**Task item:** Your answer must match the records word for word and contain no pictures.

**Records from a collection:**
• • • • • • •
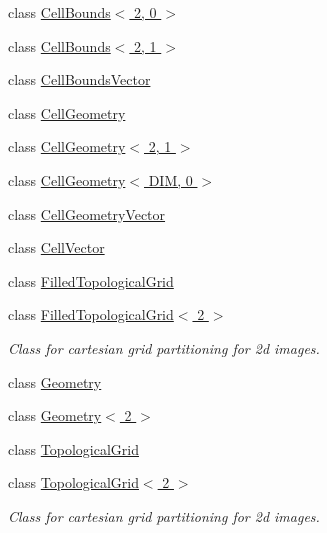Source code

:\begin{DoxyCompactItemize}
\item 
class \hyperlink{classnifty_1_1cgp_1_1CellBounds_3_012_00_010_01_4}{Cell\+Bounds$<$ 2, 0 $>$}
\item 
class \hyperlink{classnifty_1_1cgp_1_1CellBounds_3_012_00_011_01_4}{Cell\+Bounds$<$ 2, 1 $>$}
\item 
class \hyperlink{classnifty_1_1cgp_1_1CellBoundsVector}{Cell\+Bounds\+Vector}
\item 
class \hyperlink{classnifty_1_1cgp_1_1CellGeometry}{Cell\+Geometry}
\item 
class \hyperlink{classnifty_1_1cgp_1_1CellGeometry_3_012_00_011_01_4}{Cell\+Geometry$<$ 2, 1 $>$}
\item 
class \hyperlink{classnifty_1_1cgp_1_1CellGeometry_3_01DIM_00_010_01_4}{Cell\+Geometry$<$ D\+I\+M, 0 $>$}
\item 
class \hyperlink{classnifty_1_1cgp_1_1CellGeometryVector}{Cell\+Geometry\+Vector}
\item 
class \hyperlink{classnifty_1_1cgp_1_1CellVector}{Cell\+Vector}
\item 
class \hyperlink{classnifty_1_1cgp_1_1FilledTopologicalGrid}{Filled\+Topological\+Grid}
\item 
class \hyperlink{classnifty_1_1cgp_1_1FilledTopologicalGrid_3_012_01_4}{Filled\+Topological\+Grid$<$ 2 $>$}
\begin{DoxyCompactList}\small\item\em Class for cartesian grid partitioning for 2d images. \end{DoxyCompactList}\item 
class \hyperlink{classnifty_1_1cgp_1_1Geometry}{Geometry}
\item 
class \hyperlink{classnifty_1_1cgp_1_1Geometry_3_012_01_4}{Geometry$<$ 2 $>$}
\item 
class \hyperlink{classnifty_1_1cgp_1_1TopologicalGrid}{Topological\+Grid}
\item 
class \hyperlink{classnifty_1_1cgp_1_1TopologicalGrid_3_012_01_4}{Topological\+Grid$<$ 2 $>$}
\begin{DoxyCompactList}\small\item\em Class for cartesian grid partitioning for 2d images. \end{DoxyCompactList}\end{DoxyCompactItemize}
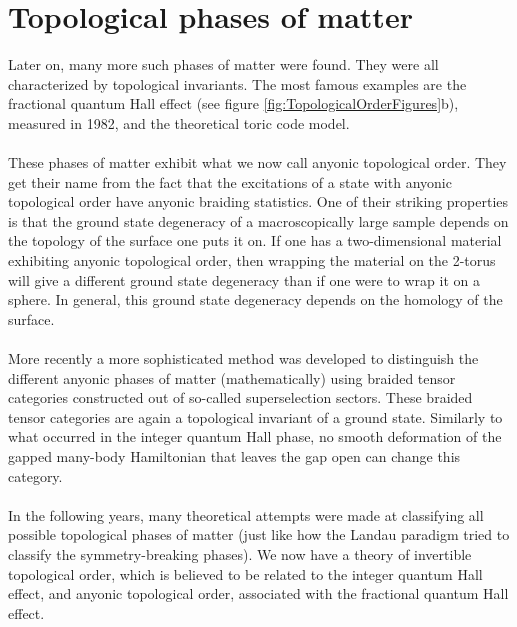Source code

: \section{Topological phases of matter}
Later on, many more such phases of matter were found. They were all characterized by topological invariants. The most famous examples are the fractional quantum Hall effect (see figure \ref{fig:TopologicalOrderFigures}b), measured in 1982, and the theoretical toric code model.
\\\\
These phases of matter exhibit what we now call anyonic topological order. They get their name from the fact that the excitations of a state with anyonic topological order have anyonic braiding statistics. One of their striking properties is that the ground state degeneracy of a macroscopically large sample depends on the topology of the surface one puts it on. If one has a two-dimensional material exhibiting anyonic topological order, then wrapping the material on the 2-torus will give a different ground state degeneracy than if one were to wrap it on a sphere. In general, this ground state degeneracy depends on the homology of the surface.
\\\\
More recently a more sophisticated method was developed to distinguish the different anyonic phases of matter (mathematically) using braided tensor categories constructed out of so-called superselection sectors. These braided tensor categories are again a topological invariant of a ground state. Similarly to what occurred in the integer quantum Hall phase, no smooth deformation of the gapped many-body Hamiltonian that leaves the gap open can change this category.
\\\\
In the following years, many theoretical attempts were made at classifying all possible topological phases of matter (just like how the Landau paradigm tried to classify the symmetry-breaking phases). We now have a theory of invertible topological order, which is believed to be related to the integer quantum Hall effect, and anyonic topological order, associated with the fractional quantum Hall effect.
• • • • • • •
**Solution:**
Source code

:\begin{DoxyCompactItemize}
\item 
class \hyperlink{classnifty_1_1cgp_1_1CellBounds_3_012_00_010_01_4}{Cell\+Bounds$<$ 2, 0 $>$}
\item 
class \hyperlink{classnifty_1_1cgp_1_1CellBounds_3_012_00_011_01_4}{Cell\+Bounds$<$ 2, 1 $>$}
\item 
class \hyperlink{classnifty_1_1cgp_1_1CellBoundsVector}{Cell\+Bounds\+Vector}
\item 
class \hyperlink{classnifty_1_1cgp_1_1CellGeometry}{Cell\+Geometry}
\item 
class \hyperlink{classnifty_1_1cgp_1_1CellGeometry_3_012_00_011_01_4}{Cell\+Geometry$<$ 2, 1 $>$}
\item 
class \hyperlink{classnifty_1_1cgp_1_1CellGeometry_3_01DIM_00_010_01_4}{Cell\+Geometry$<$ D\+I\+M, 0 $>$}
\item 
class \hyperlink{classnifty_1_1cgp_1_1CellGeometryVector}{Cell\+Geometry\+Vector}
\item 
class \hyperlink{classnifty_1_1cgp_1_1CellVector}{Cell\+Vector}
\item 
class \hyperlink{classnifty_1_1cgp_1_1FilledTopologicalGrid}{Filled\+Topological\+Grid}
\item 
class \hyperlink{classnifty_1_1cgp_1_1FilledTopologicalGrid_3_012_01_4}{Filled\+Topological\+Grid$<$ 2 $>$}
\begin{DoxyCompactList}\small\item\em Class for cartesian grid partitioning for 2d images. \end{DoxyCompactList}\item 
class \hyperlink{classnifty_1_1cgp_1_1Geometry}{Geometry}
\item 
class \hyperlink{classnifty_1_1cgp_1_1Geometry_3_012_01_4}{Geometry$<$ 2 $>$}
\item 
class \hyperlink{classnifty_1_1cgp_1_1TopologicalGrid}{Topological\+Grid}
\item 
class \hyperlink{classnifty_1_1cgp_1_1TopologicalGrid_3_012_01_4}{Topological\+Grid$<$ 2 $>$}
\begin{DoxyCompactList}\small\item\em Class for cartesian grid partitioning for 2d images. \end{DoxyCompactList}\end{DoxyCompactItemize}
Source code

: \section{Topological phases of matter}
Later on, many more such phases of matter were found. They were all characterized by topological invariants. The most famous examples are the fractional quantum Hall effect (see figure \ref{fig:TopologicalOrderFigures}b), measured in 1982, and the theoretical toric code model.
\\\\
These phases of matter exhibit what we now call anyonic topological order. They get their name from the fact that the excitations of a state with anyonic topological order have anyonic braiding statistics. One of their striking properties is that the ground state degeneracy of a macroscopically large sample depends on the topology of the surface one puts it on. If one has a two-dimensional material exhibiting anyonic topological order, then wrapping the material on the 2-torus will give a different ground state degeneracy than if one were to wrap it on a sphere. In general, this ground state degeneracy depends on the homology of the surface.
\\\\
More recently a more sophisticated method was developed to distinguish the different anyonic phases of matter (mathematically) using braided tensor categories constructed out of so-called superselection sectors. These braided tensor categories are again a topological invariant of a ground state. Similarly to what occurred in the integer quantum Hall phase, no smooth deformation of the gapped many-body Hamiltonian that leaves the gap open can change this category.
\\\\
In the following years, many theoretical attempts were made at classifying all possible topological phases of matter (just like how the Landau paradigm tried to classify the symmetry-breaking phases). We now have a theory of invertible topological order, which is believed to be related to the integer quantum Hall effect, and anyonic topological order, associated with the fractional quantum Hall effect.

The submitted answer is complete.